Abstract
During pregnancy, major adaptations in renal morphology, hemodynamics, and transport occur to achieve volume and electrolyte retention required to support a healthy pregnancy. Additionally, during pregnancies complicated by chronic hypertension, altered renal function from normal pregnancy occurs. The goal of this study is to analyze how inhibition of key transporters impacts gestational kidney function as well as how altered renal function during chronic hypertension impacts renal function during pregnancy. To do this, we developed epithelial cell-based computational models of solute and water transport in the kidneys of a female rat in mid- and late pregnancy. We simulated the effect of key individual pregnancy-induced changes on renal Na+ and K+ transport: proximal tubule length, Na+/H+ exchanger isoform 3 (NHE3) activity, epithelial Na+ channel activity (ENaC), K+ secretory channel expression, and H+-K+-ATPase activity. Additionally, we conducted simulations on the effects of inhibition and knockout of the ENaC and H+-K+-ATPase transporters on virgin and pregnant rat kidneys.

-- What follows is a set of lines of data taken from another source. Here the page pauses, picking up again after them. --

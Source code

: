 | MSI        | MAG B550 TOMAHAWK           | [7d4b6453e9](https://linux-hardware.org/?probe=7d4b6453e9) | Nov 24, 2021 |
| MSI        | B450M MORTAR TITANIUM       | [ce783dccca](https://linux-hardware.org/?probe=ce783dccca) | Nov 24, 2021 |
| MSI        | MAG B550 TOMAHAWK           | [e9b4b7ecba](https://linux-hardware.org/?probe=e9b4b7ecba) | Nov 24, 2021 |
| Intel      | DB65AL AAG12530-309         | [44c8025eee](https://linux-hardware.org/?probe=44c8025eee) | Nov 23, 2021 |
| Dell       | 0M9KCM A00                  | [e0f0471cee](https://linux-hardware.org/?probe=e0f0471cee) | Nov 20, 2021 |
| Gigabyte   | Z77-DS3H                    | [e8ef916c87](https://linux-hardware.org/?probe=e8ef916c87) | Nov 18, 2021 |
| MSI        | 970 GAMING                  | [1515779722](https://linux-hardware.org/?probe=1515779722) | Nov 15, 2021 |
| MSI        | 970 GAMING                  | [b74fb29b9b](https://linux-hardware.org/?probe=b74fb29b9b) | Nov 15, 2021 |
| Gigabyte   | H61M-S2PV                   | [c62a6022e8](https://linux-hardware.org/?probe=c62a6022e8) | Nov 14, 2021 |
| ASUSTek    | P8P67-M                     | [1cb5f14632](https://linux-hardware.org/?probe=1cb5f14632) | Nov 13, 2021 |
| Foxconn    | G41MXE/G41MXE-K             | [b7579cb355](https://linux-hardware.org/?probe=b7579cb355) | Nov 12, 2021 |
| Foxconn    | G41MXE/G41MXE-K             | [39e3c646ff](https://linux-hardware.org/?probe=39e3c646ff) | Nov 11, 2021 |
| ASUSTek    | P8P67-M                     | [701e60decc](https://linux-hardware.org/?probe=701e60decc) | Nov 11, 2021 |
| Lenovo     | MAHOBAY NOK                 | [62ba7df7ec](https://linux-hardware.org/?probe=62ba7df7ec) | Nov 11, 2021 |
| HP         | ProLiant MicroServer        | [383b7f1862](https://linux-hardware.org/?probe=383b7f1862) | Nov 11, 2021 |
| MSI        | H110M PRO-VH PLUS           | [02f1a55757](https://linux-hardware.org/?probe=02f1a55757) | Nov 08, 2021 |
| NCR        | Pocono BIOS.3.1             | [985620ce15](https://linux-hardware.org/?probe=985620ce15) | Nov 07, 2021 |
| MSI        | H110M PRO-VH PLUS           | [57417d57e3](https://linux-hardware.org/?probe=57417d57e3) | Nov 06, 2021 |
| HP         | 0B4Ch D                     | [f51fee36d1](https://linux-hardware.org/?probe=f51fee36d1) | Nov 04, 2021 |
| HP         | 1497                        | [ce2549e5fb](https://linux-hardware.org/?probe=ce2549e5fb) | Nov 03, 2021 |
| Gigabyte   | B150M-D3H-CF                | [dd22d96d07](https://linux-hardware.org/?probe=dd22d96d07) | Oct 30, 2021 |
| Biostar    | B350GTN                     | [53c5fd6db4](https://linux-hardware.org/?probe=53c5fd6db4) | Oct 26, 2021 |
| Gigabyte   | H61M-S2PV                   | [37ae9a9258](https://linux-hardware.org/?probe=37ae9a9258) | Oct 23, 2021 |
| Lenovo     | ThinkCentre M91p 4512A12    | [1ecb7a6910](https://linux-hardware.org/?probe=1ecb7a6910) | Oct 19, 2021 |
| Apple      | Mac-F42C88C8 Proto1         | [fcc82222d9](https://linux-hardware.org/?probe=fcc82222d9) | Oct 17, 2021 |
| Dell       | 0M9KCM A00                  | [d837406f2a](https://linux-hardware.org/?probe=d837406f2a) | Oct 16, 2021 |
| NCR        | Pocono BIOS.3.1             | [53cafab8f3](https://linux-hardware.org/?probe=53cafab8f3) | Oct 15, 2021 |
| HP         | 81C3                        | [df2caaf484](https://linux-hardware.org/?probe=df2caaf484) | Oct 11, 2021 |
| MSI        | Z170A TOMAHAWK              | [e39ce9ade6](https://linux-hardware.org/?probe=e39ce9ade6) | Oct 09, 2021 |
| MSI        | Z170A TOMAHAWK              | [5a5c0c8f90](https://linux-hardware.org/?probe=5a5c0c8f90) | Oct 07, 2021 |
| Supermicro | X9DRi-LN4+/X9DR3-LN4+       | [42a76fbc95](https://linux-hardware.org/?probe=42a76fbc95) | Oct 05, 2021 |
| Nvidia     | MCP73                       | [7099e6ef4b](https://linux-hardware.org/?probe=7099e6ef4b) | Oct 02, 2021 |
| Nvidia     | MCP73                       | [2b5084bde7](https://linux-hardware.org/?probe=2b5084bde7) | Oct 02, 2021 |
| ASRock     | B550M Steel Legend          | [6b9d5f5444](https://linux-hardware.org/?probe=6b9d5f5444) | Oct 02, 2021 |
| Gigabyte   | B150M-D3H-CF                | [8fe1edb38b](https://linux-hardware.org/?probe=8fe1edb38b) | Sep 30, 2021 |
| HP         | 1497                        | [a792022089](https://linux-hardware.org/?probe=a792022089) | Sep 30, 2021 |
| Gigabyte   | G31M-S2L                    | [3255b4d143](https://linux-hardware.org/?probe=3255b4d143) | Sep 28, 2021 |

Our simulation results predicted that the ENaC and H+-K+-ATPase transporters are essential for sufficient Na+ and K+ reabsorption during pregnancy. Last, we developed models to capture changes made during hypertension in female rats and considered what may occur when a rat with chronic hypertension becomes pregnant. Model simulations predicted that in hypertension for a pregnant rat there is a similar shift in Na+ transport from the proximal tubules to the distal tubules as in a virgin rat.
Competing Interest Statement
The authors have declared no competing interest.